November 12, 2008
-
The Crucible
Last Friday night The Professor, Tremor3258, and I went to the Metropolitan Ensemble Theatre’s (MET’s) opening night production of The Crucible, written by Arthur Miller back in the 1950s. The play was ostensibly about the Salem witch trials in 1692 but was also about McCarthyism. Nowadays The Crucible is also unforeseeably about the post-Patriot Act era.
Ordinarily I am irritated if a play changes historical facts. However, Arthur Miller’s minor changes, mostly involving the ages of some of the characters and the introduction of an unprovable motivation, only add to, rather than detract from, the play. Bob Paisley (readers will need to click on the link to Artists), who also brilliantly played Werner Heisenberg in the MET’s production of Copenhagen last spring, was mesmerizing as farmer John Proctor in The Crucible. The rest of the cast deserves praise, too. Some of the characters were so hateful (as Arthur Miller intended) that I just wanted to leap up on stage and throttle them. (I didn’t.) By the end of The Crucible, I was crying and couldn’t stop the tears. (It wasn’t even one of the days I used Restasis®, so I can only attribute my reaction to the performance.) The MET certainly put on a marvelous performance of a classic American play.
One note about the theater itself. It is in an old midtown Kansas City storefront of nonexistence elegance and furnished with unwanted castoffs. The audience sits in old church pews. This is probably the coolest (as in 1960s slang) theater that I have ever been in. Clearly the MET is a labor of love.
The Professor, Tremor3258 (when he wasn’t handling computer problems from work), and I sat in the front row. At the beginning of the second act, the action moved in front of the stage. I had to uncross my legs because I was afraid I might accidently kick one of the actors. Now that is an intimate theater!

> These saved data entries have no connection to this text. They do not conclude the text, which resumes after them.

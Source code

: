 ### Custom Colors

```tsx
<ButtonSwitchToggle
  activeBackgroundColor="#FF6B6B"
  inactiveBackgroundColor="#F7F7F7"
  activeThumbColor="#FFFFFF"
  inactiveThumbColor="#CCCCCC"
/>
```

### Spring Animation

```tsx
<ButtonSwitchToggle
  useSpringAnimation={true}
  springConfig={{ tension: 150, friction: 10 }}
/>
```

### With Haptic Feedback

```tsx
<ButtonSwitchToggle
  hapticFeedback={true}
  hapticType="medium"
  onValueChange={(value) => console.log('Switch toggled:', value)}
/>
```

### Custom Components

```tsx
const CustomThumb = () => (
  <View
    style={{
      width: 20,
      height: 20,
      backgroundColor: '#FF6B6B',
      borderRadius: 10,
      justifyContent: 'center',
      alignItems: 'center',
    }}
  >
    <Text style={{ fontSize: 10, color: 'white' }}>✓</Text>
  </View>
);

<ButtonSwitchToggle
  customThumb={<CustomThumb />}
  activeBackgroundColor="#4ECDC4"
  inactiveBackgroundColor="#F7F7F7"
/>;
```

I honestly believe that Friday’s night combination of the play and the actors’ interpretation of the characters was the finest dramatic performance I have ever seen. I hope that any devoted readers in the Kansas City area seize the opportunity to see the MET’s performance of The Crucible.
Comments (1)
I agree that it was a powerful performance of a now-classic play. I’m not sure I would say it was the greatest performance I’ve ever seen, but it was definitely in the top ten percent. I was amazed at the size of the cast. You usually only see that large a cast in a Broadway-sized theater or in a high school play. I wonder about how the economics of that production could be made to work.